Aim of the exercise:
Search the records for lines that contain the word "Dmitric". Copy them all.

Document images with source code:

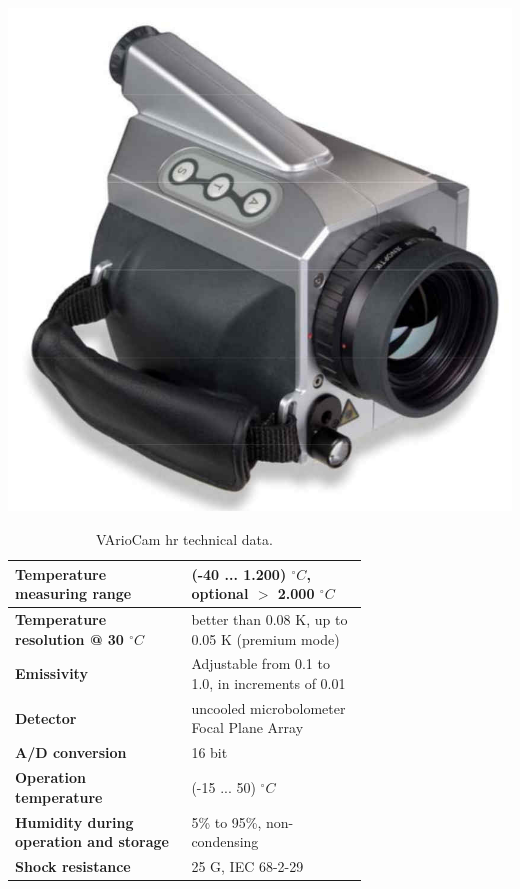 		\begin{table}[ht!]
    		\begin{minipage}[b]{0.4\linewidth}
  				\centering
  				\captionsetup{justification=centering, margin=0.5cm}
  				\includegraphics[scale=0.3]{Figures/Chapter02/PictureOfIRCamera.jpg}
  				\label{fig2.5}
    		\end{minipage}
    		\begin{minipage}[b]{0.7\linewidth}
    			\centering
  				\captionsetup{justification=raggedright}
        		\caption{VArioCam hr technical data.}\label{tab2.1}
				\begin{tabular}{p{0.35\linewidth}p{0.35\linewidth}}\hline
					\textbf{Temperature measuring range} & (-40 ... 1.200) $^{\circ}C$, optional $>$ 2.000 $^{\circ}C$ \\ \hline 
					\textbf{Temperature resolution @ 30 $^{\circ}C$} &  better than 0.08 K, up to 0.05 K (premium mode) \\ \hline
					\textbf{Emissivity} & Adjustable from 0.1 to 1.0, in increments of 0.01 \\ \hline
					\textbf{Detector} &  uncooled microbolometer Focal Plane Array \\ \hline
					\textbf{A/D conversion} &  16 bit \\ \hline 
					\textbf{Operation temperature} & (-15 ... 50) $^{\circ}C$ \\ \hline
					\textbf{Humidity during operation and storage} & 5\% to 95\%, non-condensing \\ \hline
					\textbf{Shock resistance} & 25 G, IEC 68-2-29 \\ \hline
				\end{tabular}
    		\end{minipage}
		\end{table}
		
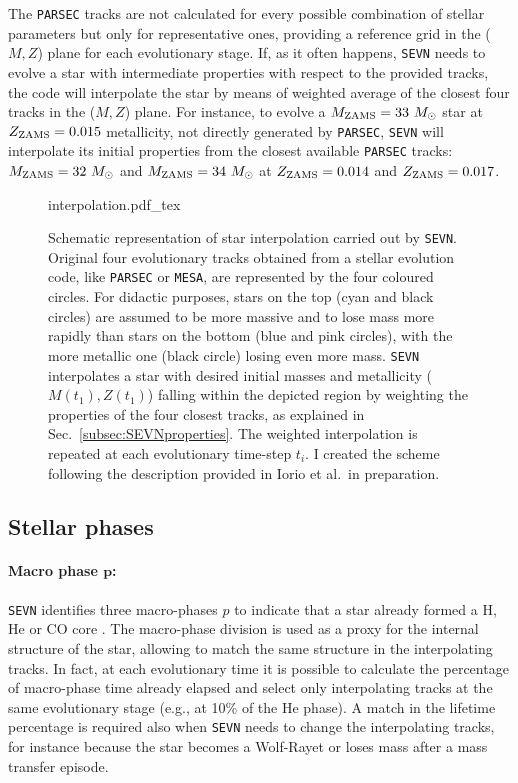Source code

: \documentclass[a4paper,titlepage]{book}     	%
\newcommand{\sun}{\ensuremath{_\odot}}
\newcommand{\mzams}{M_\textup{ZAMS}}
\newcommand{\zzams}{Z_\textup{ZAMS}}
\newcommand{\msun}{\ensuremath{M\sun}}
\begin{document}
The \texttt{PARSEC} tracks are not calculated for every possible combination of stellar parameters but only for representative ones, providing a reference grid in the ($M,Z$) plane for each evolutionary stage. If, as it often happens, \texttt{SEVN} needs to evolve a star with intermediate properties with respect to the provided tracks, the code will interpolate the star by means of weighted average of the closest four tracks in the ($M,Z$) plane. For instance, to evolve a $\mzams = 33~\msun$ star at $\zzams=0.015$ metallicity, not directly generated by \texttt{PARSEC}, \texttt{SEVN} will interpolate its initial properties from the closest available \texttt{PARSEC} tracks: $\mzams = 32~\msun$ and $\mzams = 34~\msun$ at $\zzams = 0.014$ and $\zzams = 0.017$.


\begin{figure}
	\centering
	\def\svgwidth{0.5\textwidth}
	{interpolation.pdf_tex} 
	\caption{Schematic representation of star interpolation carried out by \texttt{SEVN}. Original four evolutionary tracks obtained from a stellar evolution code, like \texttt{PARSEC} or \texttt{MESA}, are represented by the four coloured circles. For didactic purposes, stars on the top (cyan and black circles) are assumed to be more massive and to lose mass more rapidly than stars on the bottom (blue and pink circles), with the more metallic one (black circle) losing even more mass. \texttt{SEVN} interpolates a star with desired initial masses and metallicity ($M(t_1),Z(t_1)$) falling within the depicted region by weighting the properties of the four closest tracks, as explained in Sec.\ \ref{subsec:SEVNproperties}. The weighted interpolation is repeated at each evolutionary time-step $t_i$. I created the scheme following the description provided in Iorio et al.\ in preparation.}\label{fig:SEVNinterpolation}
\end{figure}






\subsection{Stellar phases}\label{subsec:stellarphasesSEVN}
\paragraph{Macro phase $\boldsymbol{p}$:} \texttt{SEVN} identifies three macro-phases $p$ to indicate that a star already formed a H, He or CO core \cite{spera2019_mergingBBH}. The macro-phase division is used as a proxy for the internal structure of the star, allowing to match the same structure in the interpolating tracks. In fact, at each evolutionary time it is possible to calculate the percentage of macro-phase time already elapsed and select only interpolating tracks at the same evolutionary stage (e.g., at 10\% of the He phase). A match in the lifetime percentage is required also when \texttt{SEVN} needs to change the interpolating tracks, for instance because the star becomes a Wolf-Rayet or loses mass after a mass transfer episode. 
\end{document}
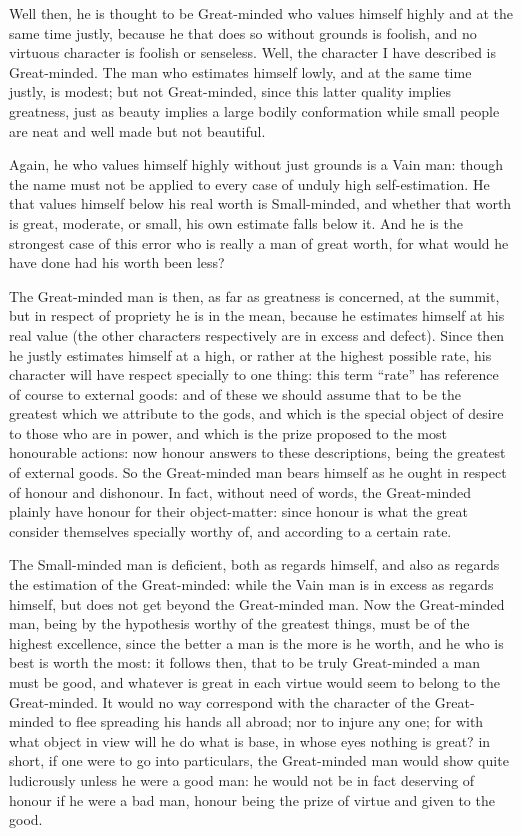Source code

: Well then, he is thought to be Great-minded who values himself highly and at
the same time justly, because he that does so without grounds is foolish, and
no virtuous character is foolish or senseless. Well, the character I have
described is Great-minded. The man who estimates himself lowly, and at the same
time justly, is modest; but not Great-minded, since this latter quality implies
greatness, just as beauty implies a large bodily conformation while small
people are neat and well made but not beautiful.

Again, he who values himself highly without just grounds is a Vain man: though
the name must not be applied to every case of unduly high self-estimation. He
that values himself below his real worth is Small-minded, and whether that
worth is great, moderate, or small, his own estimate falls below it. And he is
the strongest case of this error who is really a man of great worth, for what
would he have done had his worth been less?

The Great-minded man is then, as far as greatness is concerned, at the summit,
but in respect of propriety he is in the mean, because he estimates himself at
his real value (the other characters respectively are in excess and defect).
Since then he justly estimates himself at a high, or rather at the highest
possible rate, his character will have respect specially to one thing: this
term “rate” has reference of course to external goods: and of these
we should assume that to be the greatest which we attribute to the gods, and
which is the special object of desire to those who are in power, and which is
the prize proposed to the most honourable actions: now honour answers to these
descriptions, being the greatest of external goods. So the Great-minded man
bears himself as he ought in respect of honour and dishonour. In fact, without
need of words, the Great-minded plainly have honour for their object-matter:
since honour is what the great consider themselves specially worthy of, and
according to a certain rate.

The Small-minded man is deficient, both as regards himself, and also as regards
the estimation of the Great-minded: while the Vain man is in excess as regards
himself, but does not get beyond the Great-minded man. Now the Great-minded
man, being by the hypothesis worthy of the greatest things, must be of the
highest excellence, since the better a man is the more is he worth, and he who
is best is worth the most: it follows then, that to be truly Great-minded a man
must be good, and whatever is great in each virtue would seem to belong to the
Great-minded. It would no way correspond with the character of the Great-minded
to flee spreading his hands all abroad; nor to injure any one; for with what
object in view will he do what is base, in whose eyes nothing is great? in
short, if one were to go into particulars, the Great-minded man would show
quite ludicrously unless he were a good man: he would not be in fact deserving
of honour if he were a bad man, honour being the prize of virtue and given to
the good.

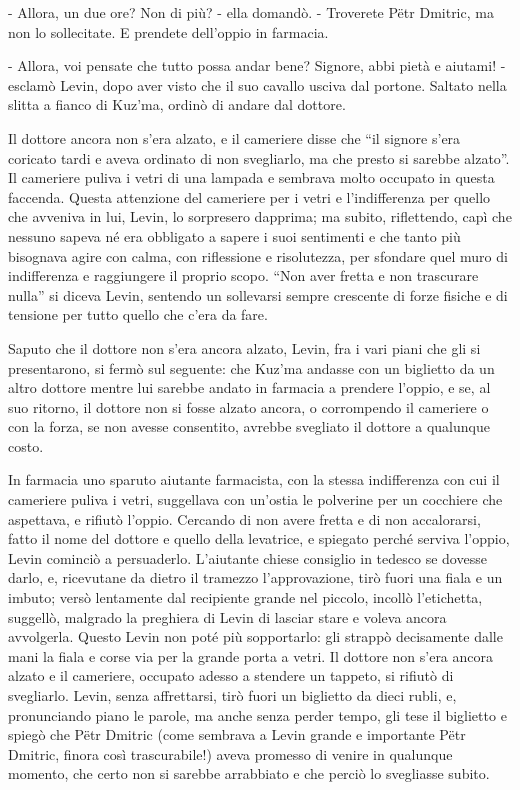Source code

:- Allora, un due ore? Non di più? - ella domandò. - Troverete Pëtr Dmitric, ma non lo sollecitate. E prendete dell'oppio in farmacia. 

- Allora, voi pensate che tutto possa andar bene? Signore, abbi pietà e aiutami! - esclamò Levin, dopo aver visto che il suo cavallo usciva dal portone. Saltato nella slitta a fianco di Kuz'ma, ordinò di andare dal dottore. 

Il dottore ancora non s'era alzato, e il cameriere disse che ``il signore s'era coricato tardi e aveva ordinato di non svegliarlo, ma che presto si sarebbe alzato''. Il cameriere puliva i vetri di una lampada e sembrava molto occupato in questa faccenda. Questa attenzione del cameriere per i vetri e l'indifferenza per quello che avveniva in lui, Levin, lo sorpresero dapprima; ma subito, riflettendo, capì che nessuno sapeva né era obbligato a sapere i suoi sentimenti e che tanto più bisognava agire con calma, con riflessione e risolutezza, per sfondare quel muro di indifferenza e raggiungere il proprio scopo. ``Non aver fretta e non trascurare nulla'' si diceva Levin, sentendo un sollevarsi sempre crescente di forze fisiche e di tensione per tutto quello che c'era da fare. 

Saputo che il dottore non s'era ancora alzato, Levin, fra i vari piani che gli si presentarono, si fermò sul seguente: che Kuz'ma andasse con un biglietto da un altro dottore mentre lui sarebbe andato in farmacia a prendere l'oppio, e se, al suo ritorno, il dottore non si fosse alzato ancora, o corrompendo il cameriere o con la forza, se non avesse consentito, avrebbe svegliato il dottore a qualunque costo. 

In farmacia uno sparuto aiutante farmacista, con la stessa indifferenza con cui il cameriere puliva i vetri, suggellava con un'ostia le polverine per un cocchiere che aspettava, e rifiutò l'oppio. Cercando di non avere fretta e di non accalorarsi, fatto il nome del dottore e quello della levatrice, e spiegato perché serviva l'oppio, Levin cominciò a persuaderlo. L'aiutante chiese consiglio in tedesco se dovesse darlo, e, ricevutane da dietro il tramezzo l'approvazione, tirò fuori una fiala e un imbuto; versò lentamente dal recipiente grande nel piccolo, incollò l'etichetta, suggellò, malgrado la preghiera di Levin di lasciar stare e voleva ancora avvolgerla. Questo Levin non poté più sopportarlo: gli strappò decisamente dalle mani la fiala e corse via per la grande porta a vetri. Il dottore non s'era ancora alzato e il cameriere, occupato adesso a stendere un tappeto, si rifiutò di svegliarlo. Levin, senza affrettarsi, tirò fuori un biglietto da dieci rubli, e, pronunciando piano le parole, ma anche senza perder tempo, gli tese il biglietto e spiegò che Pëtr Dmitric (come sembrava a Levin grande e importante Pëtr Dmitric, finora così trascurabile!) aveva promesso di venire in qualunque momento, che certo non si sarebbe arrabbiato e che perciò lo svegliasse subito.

Response area:
:- Allora, un due ore? Non di più? - ella domandò. - Troverete Pëtr Dmitric, ma non lo sollecitate. E prendete dell'oppio in farmacia. 
In farmacia uno sparuto aiutante farmacista, con la stessa indifferenza con cui il cameriere puliva i vetri, suggellava con un'ostia le polverine per un cocchiere che aspettava, e rifiutò l'oppio. Cercando di non avere fretta e di non accalorarsi, fatto il nome del dottore e quello della levatrice, e spiegato perché serviva l'oppio, Levin cominciò a persuaderlo. L'aiutante chiese consiglio in tedesco se dovesse darlo, e, ricevutane da dietro il tramezzo l'approvazione, tirò fuori una fiala e un imbuto; versò lentamente dal recipiente grande nel piccolo, incollò l'etichetta, suggellò, malgrado la preghiera di Levin di lasciar stare e voleva ancora avvolgerla. Questo Levin non poté più sopportarlo: gli strappò decisamente dalle mani la fiala e corse via per la grande porta a vetri. Il dottore non s'era ancora alzato e il cameriere, occupato adesso a stendere un tappeto, si rifiutò di svegliarlo. Levin, senza affrettarsi, tirò fuori un biglietto da dieci rubli, e, pronunciando piano le parole, ma anche senza perder tempo, gli tese il biglietto e spiegò che Pëtr Dmitric (come sembrava a Levin grande e importante Pëtr Dmitric, finora così trascurabile!) aveva promesso di venire in qualunque momento, che certo non si sarebbe arrabbiato e che perciò lo svegliasse subito.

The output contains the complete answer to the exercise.